The American Rabbi Abraham Heschel made the point that it’s inaccurate to think of men searching for God- although we hear the phrase so often, and even think we may’ve done it (1). The fact is, God is desperately searching for man; hence the ecstatic joy of God and man meeting, with all the Angels in Heaven rejoicing over ‘just’ one repentance. Heschel came out with another phrase that rambles on my mind: “God is in need of man” (2). Indeed, the prophets present Him as searching for a specific man, and finding Him in Messiah. God is searching for us, longing for us, as the father watching for the prodigal’s return. And it is this spirit / disposition of God which we are to have in our pleading outreach to humanity. We’re extending the tragic and even desperate search of God for man. Our witness can certainly not be indifferent, take-it-or-leave-it, just a bald presentation of Biblical information… there must be some heart and soul and spirit to it, reflecting none less than the searching, longing heart of God Himself. Is our testimony to Jesus in this spirit of the prophets? With whom have you talked this week? To whom have you reached out, for whom have you prayed that they might return to their God? Why not make prayer lists of people whom we desperately wish would turn to God…? And when one does turn, this spirit will lead us to do all we can to ensure he never turns away again.

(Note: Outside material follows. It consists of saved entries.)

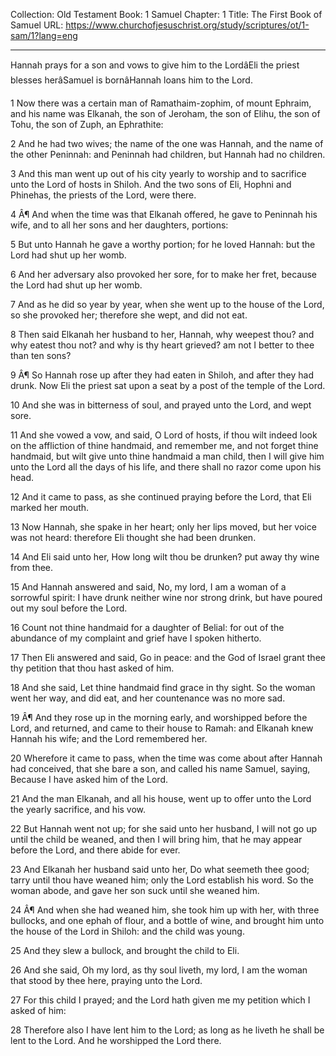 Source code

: Collection: Old Testament
Book: 1 Samuel
Chapter: 1
Title: The First Book of Samuel
URL: https://www.churchofjesuschrist.org/study/scriptures/ot/1-sam/1?lang=eng

---

Hannah prays for a son and vows to give him to the LordâEli the priest blesses herâSamuel is bornâHannah loans him to the Lord.

1 Now there was a certain man of Ramathaim-zophim, of mount Ephraim, and his name was Elkanah, the son of Jeroham, the son of Elihu, the son of Tohu, the son of Zuph, an Ephrathite:

2 And he had two wives; the name of the one was Hannah, and the name of the other Peninnah: and Peninnah had children, but Hannah had no children.

3 And this man went up out of his city yearly to worship and to sacrifice unto the Lord of hosts in Shiloh. And the two sons of Eli, Hophni and Phinehas, the priests of the Lord, were there.

4 Â¶ And when the time was that Elkanah offered, he gave to Peninnah his wife, and to all her sons and her daughters, portions:

5 But unto Hannah he gave a worthy portion; for he loved Hannah: but the Lord had shut up her womb.

6 And her adversary also provoked her sore, for to make her fret, because the Lord had shut up her womb.

7 And as he did so year by year, when she went up to the house of the Lord, so she provoked her; therefore she wept, and did not eat.

8 Then said Elkanah her husband to her, Hannah, why weepest thou? and why eatest thou not? and why is thy heart grieved? am not I better to thee than ten sons?

9 Â¶ So Hannah rose up after they had eaten in Shiloh, and after they had drunk. Now Eli the priest sat upon a seat by a post of the temple of the Lord.

10 And she was in bitterness of soul, and prayed unto the Lord, and wept sore.

11 And she vowed a vow, and said, O Lord of hosts, if thou wilt indeed look on the affliction of thine handmaid, and remember me, and not forget thine handmaid, but wilt give unto thine handmaid a man child, then I will give him unto the Lord all the days of his life, and there shall no razor come upon his head.

12 And it came to pass, as she continued praying before the Lord, that Eli marked her mouth.

13 Now Hannah, she spake in her heart; only her lips moved, but her voice was not heard: therefore Eli thought she had been drunken.

14 And Eli said unto her, How long wilt thou be drunken? put away thy wine from thee.

15 And Hannah answered and said, No, my lord, I am a woman of a sorrowful spirit: I have drunk neither wine nor strong drink, but have poured out my soul before the Lord.

16 Count not thine handmaid for a daughter of Belial: for out of the abundance of my complaint and grief have I spoken hitherto.

17 Then Eli answered and said, Go in peace: and the God of Israel grant thee thy petition that thou hast asked of him.

18 And she said, Let thine handmaid find grace in thy sight. So the woman went her way, and did eat, and her countenance was no more sad.

19 Â¶ And they rose up in the morning early, and worshipped before the Lord, and returned, and came to their house to Ramah: and Elkanah knew Hannah his wife; and the Lord remembered her.

20 Wherefore it came to pass, when the time was come about after Hannah had conceived, that she bare a son, and called his name Samuel, saying, Because I have asked him of the Lord.

21 And the man Elkanah, and all his house, went up to offer unto the Lord the yearly sacrifice, and his vow.

22 But Hannah went not up; for she said unto her husband, I will not go up until the child be weaned, and then I will bring him, that he may appear before the Lord, and there abide for ever.

23 And Elkanah her husband said unto her, Do what seemeth thee good; tarry until thou have weaned him; only the Lord establish his word. So the woman abode, and gave her son suck until she weaned him.

24 Â¶ And when she had weaned him, she took him up with her, with three bullocks, and one ephah of flour, and a bottle of wine, and brought him unto the house of the Lord in Shiloh: and the child was young.

25 And they slew a bullock, and brought the child to Eli.

26 And she said, Oh my lord, as thy soul liveth, my lord, I am the woman that stood by thee here, praying unto the Lord.

27 For this child I prayed; and the Lord hath given me my petition which I asked of him:

28 Therefore also I have lent him to the Lord; as long as he liveth he shall be lent to the Lord. And he worshipped the Lord there.

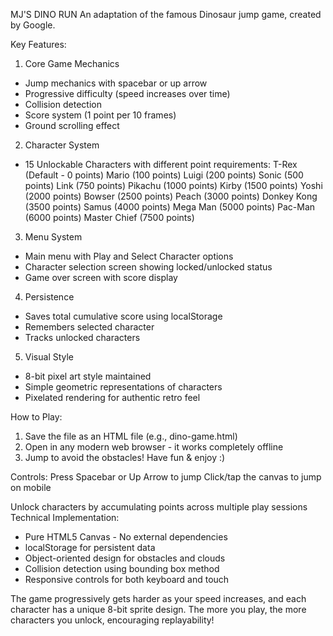 MJ'S DINO RUN
An adaptation of the famous Dinosaur jump game, created by Google.

Key Features:
1. Core Game Mechanics
- Jump mechanics with spacebar or up arrow
- Progressive difficulty (speed increases over time)
- Collision detection
- Score system (1 point per 10 frames)
- Ground scrolling effect

2. Character System
- 15 Unlockable Characters with different point requirements:
    T-Rex (Default - 0 points)
    Mario (100 points)
    Luigi (200 points)
    Sonic (500 points)
    Link (750 points)
    Pikachu (1000 points)
    Kirby (1500 points)
    Yoshi (2000 points)
    Bowser (2500 points)
    Peach (3000 points)
    Donkey Kong (3500 points)
    Samus (4000 points)
    Mega Man (5000 points)
    Pac-Man (6000 points)
    Master Chief (7500 points)

3. Menu System
- Main menu with Play and Select Character options
- Character selection screen showing locked/unlocked status
- Game over screen with score display

4. Persistence
- Saves total cumulative score using localStorage
- Remembers selected character
- Tracks unlocked characters

5. Visual Style
- 8-bit pixel art style maintained
- Simple geometric representations of characters
- Pixelated rendering for authentic retro feel

How to Play:
1. Save the file as an HTML file (e.g., dino-game.html)
2. Open in any modern web browser - it works completely offline
3. Jump to avoid the obstacles! Have fun & enjoy :)

Controls:
Press Spacebar or Up Arrow to jump
Click/tap the canvas to jump on mobile


Unlock characters by accumulating points across multiple play sessions
Technical Implementation:
- Pure HTML5 Canvas - No external dependencies
- localStorage for persistent data
- Object-oriented design for obstacles and clouds
- Collision detection using bounding box method
- Responsive controls for both keyboard and touch

The game progressively gets harder as your speed increases, and each character has a unique 8-bit sprite design. The more you play, the more characters you unlock, encouraging replayability! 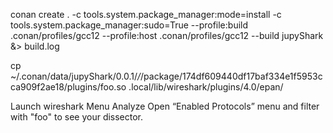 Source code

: conan create . -c tools.system.package_manager:mode=install -c tools.system.package_manager:sudo=True --profile:build .conan/profiles/gcc12 --profile:host .conan/profiles/gcc12  --build jupyShark &> build.log

cp ~/.conan/data/jupyShark/0.0.1/_/_/package/174df609440df17baf334e1f5953cca909f2ae18/plugins/foo.so .local/lib/wireshark/plugins/4.0/epan/

Launch wireshark
Menu Analyze
Open “Enabled Protocols” menu and filter with "foo" to see your dissector. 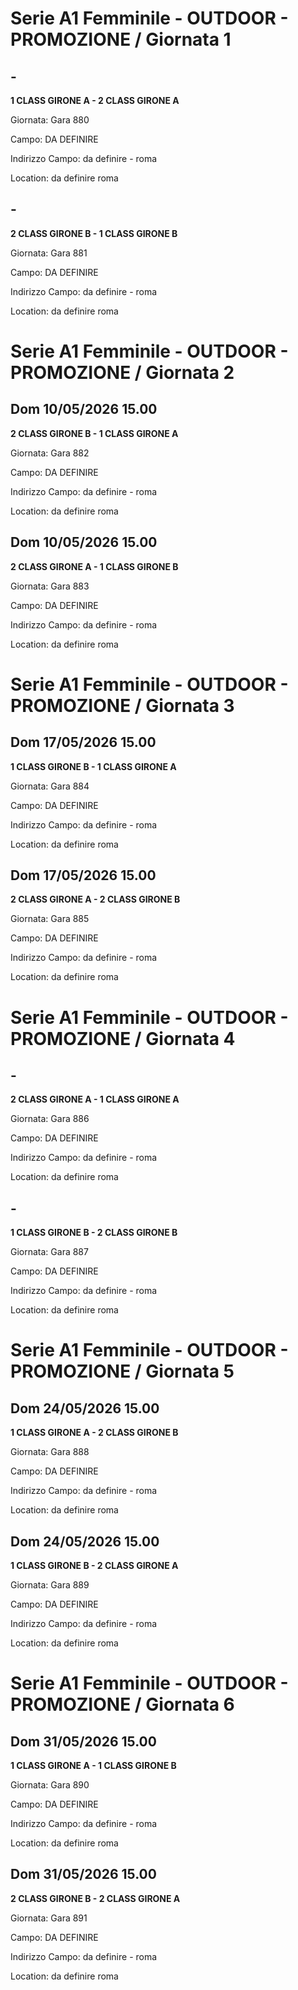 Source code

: 

# Serie A1 Femminile - OUTDOOR  - PROMOZIONE / Giornata 1

## -

<strong>1 CLASS GIRONE A - 2 CLASS GIRONE A</strong>

Giornata: Gara 880

Campo: DA DEFINIRE 

Indirizzo Campo:  da definire  - roma

Location:  da definire  roma


## -

<strong>2 CLASS GIRONE B - 1 CLASS GIRONE B</strong>

Giornata: Gara 881

Campo: DA DEFINIRE 

Indirizzo Campo:  da definire  - roma

Location:  da definire  roma



# Serie A1 Femminile - OUTDOOR  - PROMOZIONE / Giornata 2

## Dom 10/05/2026 15.00

<strong>2 CLASS GIRONE B - 1 CLASS GIRONE A</strong>

Giornata: Gara 882

Campo: DA DEFINIRE 

Indirizzo Campo:  da definire  - roma

Location:  da definire  roma


## Dom 10/05/2026 15.00

<strong>2 CLASS GIRONE A - 1 CLASS GIRONE B</strong>

Giornata: Gara 883

Campo: DA DEFINIRE 

Indirizzo Campo:  da definire  - roma

Location:  da definire  roma



# Serie A1 Femminile - OUTDOOR  - PROMOZIONE / Giornata 3

## Dom 17/05/2026 15.00

<strong>1 CLASS GIRONE B - 1 CLASS GIRONE A</strong>

Giornata: Gara 884

Campo: DA DEFINIRE 

Indirizzo Campo:  da definire  - roma

Location:  da definire  roma


## Dom 17/05/2026 15.00

<strong>2 CLASS GIRONE A - 2 CLASS GIRONE B</strong>

Giornata: Gara 885

Campo: DA DEFINIRE 

Indirizzo Campo:  da definire  - roma

Location:  da definire  roma



# Serie A1 Femminile - OUTDOOR  - PROMOZIONE / Giornata 4

## -

<strong>2 CLASS GIRONE A - 1 CLASS GIRONE A</strong>

Giornata: Gara 886

Campo: DA DEFINIRE 

Indirizzo Campo:  da definire  - roma

Location:  da definire  roma


## -

<strong>1 CLASS GIRONE B - 2 CLASS GIRONE B</strong>

Giornata: Gara 887

Campo: DA DEFINIRE 

Indirizzo Campo:  da definire  - roma

Location:  da definire  roma



# Serie A1 Femminile - OUTDOOR  - PROMOZIONE / Giornata 5

## Dom 24/05/2026 15.00

<strong>1 CLASS GIRONE A - 2 CLASS GIRONE B</strong>

Giornata: Gara 888

Campo: DA DEFINIRE 

Indirizzo Campo:  da definire  - roma

Location:  da definire  roma


## Dom 24/05/2026 15.00

<strong>1 CLASS GIRONE B - 2 CLASS GIRONE A</strong>

Giornata: Gara 889

Campo: DA DEFINIRE 

Indirizzo Campo:  da definire  - roma

Location:  da definire  roma



# Serie A1 Femminile - OUTDOOR  - PROMOZIONE / Giornata 6

## Dom 31/05/2026 15.00

<strong>1 CLASS GIRONE A - 1 CLASS GIRONE B</strong>

Giornata: Gara 890

Campo: DA DEFINIRE 

Indirizzo Campo:  da definire  - roma

Location:  da definire  roma


## Dom 31/05/2026 15.00

<strong>2 CLASS GIRONE B - 2 CLASS GIRONE A</strong>

Giornata: Gara 891

Campo: DA DEFINIRE 

Indirizzo Campo:  da definire  - roma

Location:  da definire  roma

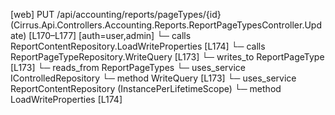 [web] PUT /api/accounting/reports/pageTypes/{id}  (Cirrus.Api.Controllers.Accounting.Reports.ReportPageTypesController.Update)  [L170–L177] [auth=user,admin]
  └─ calls ReportContentRepository.LoadWriteProperties [L174]
  └─ calls ReportPageTypeRepository.WriteQuery [L173]
  └─ writes_to ReportPageType [L173]
    └─ reads_from ReportPageTypes
  └─ uses_service IControlledRepository<ReportPageType>
    └─ method WriteQuery [L173]
  └─ uses_service ReportContentRepository (InstancePerLifetimeScope)
    └─ method LoadWriteProperties [L174]

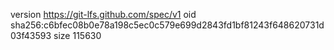 version https://git-lfs.github.com/spec/v1
oid sha256:c6bfec08b0e78a198c5ec0c579e699d2843fd1bf81243f648620731d03f43593
size 115630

God's need for man- as it were- is brought out by the parable of the lost coin. It's been suggested that the lost coin was one of the woman's dowry coins, and thus the story speaks of how every lost person is a personal and deeply felt loss to God. However, this view has been criticized in that a drachma, which had the same value as a silver denarius, was the wage paid to a worker for one day's field work (Mt. 20:1-16). It was far less than the dowry coins. It could be that instead we have here a reference to a desperately poor housewife- who certainly had no dowry money left. The poor were so poor in Palestine at the time of Christ that they were selling their land, and many had become landless labourers. They worked for money, with which they bought food. The husband went far and wide searching for work; the Lord's parable pictures labourers waiting around for work. It's been calculated that on the basis of one denarius / day as wage, even if the worker worked 300 days / year, and had four children and a wife plus himself to support, this income would only enable them to buy enough bread to provide 1400 calories / family member / day (1). This isn't enough to sustain a person's ability to do manual work. Therefore mothers and children faced malnutrition, and the women tried to grow crops on waste land and did anything for money in order to buy bread. The smiling, full cheeked, charming Mediterranean woman with dowry coins around her forehead (beloved of those Sunday School books about Bible background) just wasn't the scene that the Lord had grown up in. The woman who'd lost her coin was searching desperately for it, because that was what she'd buy the kids food with. No coin, no food, whiny, hungry, sick kids. She needed, desperately needed, that coin; so that she could feed the hungry kids whom she loved and be the de facto domestic head which she was. And this is all a picture of God's need for the lost, His need for us, because He knows the feeding which that lost one can uniquely provide to His beloved family. And one wonders of course whether the Lord's parable wasn't drawn from real life incidents in His own childhood with Mary.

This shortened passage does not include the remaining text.